VISTA.BLORGE
TECH.BLORGE.com
MAC.BLORGE.com
GAMER.BLORGE.com

July 29, 2007 |

How to OCR images and printed documents using Office 2007 on Vista

By Jonathan Schlaffer





onenote Recently we became interested in a problem, one of our writers lacked a scanner but needed to get text out of a document (known as “OCR” or Optical Character Recognition).  There weren’t very many good freeware options, a few paid ones but they were fairly lacking.  All he needed to do was get access to a computer running Vista which had Office 2007 installed which is not hard in our parts.

I’m the one who eventually discovered how to do it relatively painlessly.  There was a tutorial that would have you do some things manually using Office Word 2007 but that was too hard and too time consuming so I found an easier option.  It’s really too bad Word doesn’t have this built in.

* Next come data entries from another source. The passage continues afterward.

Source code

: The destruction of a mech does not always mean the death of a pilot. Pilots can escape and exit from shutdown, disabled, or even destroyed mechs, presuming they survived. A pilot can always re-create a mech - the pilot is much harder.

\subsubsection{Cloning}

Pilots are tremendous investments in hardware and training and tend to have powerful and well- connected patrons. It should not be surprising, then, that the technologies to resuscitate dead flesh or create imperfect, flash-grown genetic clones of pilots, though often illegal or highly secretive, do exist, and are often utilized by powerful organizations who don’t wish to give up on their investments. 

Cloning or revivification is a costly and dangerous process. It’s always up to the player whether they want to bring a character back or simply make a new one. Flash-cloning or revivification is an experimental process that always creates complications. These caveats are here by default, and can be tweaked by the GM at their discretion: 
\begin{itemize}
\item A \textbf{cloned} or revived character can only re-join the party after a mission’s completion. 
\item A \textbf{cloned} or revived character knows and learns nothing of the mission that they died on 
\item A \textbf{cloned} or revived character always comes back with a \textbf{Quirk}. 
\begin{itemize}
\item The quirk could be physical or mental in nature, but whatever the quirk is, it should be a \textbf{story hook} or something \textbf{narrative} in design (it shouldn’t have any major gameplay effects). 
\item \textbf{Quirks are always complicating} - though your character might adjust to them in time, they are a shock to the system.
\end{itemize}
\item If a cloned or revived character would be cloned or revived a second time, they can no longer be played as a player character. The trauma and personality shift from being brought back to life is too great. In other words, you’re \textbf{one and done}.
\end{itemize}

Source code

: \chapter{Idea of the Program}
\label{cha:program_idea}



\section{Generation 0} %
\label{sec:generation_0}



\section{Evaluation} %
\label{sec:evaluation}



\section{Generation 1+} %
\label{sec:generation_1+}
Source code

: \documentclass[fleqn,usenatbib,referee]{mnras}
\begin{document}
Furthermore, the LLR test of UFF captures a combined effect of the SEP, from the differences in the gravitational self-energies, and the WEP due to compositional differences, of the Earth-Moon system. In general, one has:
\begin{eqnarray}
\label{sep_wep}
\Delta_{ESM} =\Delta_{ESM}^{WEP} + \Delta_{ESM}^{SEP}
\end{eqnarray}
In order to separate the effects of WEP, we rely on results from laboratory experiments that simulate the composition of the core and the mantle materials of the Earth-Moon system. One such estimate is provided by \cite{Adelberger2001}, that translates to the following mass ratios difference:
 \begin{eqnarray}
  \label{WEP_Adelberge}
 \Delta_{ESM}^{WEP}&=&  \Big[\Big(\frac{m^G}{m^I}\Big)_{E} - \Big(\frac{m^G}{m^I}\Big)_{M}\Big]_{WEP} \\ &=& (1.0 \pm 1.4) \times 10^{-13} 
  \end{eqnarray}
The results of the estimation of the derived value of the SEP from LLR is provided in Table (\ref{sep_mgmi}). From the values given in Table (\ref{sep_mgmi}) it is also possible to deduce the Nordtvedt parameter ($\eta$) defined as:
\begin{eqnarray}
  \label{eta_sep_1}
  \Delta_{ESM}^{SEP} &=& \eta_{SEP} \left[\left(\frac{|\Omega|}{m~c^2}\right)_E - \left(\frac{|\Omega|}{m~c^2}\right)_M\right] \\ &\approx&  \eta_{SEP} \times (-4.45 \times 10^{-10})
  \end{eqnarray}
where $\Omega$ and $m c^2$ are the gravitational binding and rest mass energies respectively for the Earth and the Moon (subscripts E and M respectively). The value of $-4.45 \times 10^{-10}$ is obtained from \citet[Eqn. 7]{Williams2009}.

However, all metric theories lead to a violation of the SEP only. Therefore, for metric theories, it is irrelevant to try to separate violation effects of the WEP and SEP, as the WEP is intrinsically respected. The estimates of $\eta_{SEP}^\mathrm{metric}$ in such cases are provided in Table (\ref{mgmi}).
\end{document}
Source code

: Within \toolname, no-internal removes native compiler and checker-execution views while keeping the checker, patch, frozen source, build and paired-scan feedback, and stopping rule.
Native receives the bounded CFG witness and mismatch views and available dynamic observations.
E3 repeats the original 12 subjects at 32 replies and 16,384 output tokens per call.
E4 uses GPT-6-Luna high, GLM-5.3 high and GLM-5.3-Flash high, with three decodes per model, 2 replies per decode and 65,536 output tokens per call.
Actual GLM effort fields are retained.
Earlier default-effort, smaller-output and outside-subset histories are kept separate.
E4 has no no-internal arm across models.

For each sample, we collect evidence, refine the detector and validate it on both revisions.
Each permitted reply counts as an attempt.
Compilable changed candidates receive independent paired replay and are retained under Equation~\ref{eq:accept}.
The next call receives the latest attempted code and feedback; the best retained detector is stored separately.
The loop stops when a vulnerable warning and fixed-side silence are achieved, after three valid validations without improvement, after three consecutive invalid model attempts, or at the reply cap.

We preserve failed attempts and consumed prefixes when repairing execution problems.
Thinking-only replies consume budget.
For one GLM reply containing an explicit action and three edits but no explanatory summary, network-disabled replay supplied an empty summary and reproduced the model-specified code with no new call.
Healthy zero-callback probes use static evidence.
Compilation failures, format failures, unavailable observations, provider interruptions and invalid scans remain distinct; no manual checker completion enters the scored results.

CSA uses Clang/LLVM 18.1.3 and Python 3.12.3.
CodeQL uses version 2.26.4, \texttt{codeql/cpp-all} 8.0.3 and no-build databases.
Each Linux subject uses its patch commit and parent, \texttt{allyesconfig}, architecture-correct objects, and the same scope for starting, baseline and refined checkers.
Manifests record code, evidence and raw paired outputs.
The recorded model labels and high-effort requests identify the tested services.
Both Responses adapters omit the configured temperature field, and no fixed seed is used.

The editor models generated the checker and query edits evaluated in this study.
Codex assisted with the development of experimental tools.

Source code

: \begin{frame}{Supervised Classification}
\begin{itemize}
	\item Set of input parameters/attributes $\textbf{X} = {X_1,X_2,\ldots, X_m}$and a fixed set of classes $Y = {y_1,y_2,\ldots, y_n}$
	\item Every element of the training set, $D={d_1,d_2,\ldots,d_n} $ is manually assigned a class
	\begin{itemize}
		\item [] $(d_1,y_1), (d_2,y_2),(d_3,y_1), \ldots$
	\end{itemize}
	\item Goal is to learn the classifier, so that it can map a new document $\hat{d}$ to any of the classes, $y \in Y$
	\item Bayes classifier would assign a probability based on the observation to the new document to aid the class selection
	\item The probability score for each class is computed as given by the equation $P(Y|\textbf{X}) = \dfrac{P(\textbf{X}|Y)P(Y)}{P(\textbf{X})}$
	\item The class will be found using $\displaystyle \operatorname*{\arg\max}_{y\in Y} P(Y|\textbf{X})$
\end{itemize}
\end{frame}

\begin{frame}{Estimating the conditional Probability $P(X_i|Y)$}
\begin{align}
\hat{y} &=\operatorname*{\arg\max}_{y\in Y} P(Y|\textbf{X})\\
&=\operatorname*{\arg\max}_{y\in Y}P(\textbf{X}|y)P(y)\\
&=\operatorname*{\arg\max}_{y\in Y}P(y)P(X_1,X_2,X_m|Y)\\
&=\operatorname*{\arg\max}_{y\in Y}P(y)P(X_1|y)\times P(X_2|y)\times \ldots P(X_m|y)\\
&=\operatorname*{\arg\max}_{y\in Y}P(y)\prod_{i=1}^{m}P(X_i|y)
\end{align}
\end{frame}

You will need Microsoft Office 2007 with OneNote installed.  OneNote has OCR abilities built right in and is accurate, accurate to the point of being scary, accurate.  All you need to do is to save the image with the text you want in it as any standard format though I stuck with the standard JPEG image format, others might work but I wouldn’t wander too far off the path.

Once you have the image with the text you want, it can either be from an image you found online, from a scanned document or from a digital camera.  Insert the image into a new OneNote document, right click the image and select “Copy Text from Picture.”  Depending on the amount of text this could take a while.  Once it has finished, open another new document in OneNote and select Edit > Paste which will paste the text that it gathered from the image into the new document.  That was easy enough, wasn’t it?

Related:

  • Microsoft ships Office security tools
  • Recent WGA failure shows flaw in Microsoft’s strategy for Vista, Office
  • Office 2007 could be outselling Vista
  • Office 2007 security plans make it crash
  • How to relocate your Documents folder in Windows Vista

  • Sign up for the BLORGE email newsletter

    7 Responses to “How to OCR images and printed documents using Office 2007 on Vista”

    1. Jon Cazne:

      What a lifesaver!!! Well done! I had a PDF which I opened in CS3 and saved all the pages as .BMP’s. Then I followed your instructions exactly and voila’; all seven pages were now in text! You are so right when you state that Word ‘07 should have this as “standard equipment”, but hey; nobody asked us right?

      THANK YOU SO MUCH!!

    2. Jonathan:

      I’m glad the post helped you.

    3. vasudev:

      Its also very easy to extract text from image using Office 2007. You can utilise its OCR facility using Microsoft Office Document Imaging.
      Check about this here:
      http://vasudevg.blogspot.com/2007/08/ocr-feature-in-office-2007.html

    4. Toni:

      Hi,

      Yes, Thanks for sharing your experience!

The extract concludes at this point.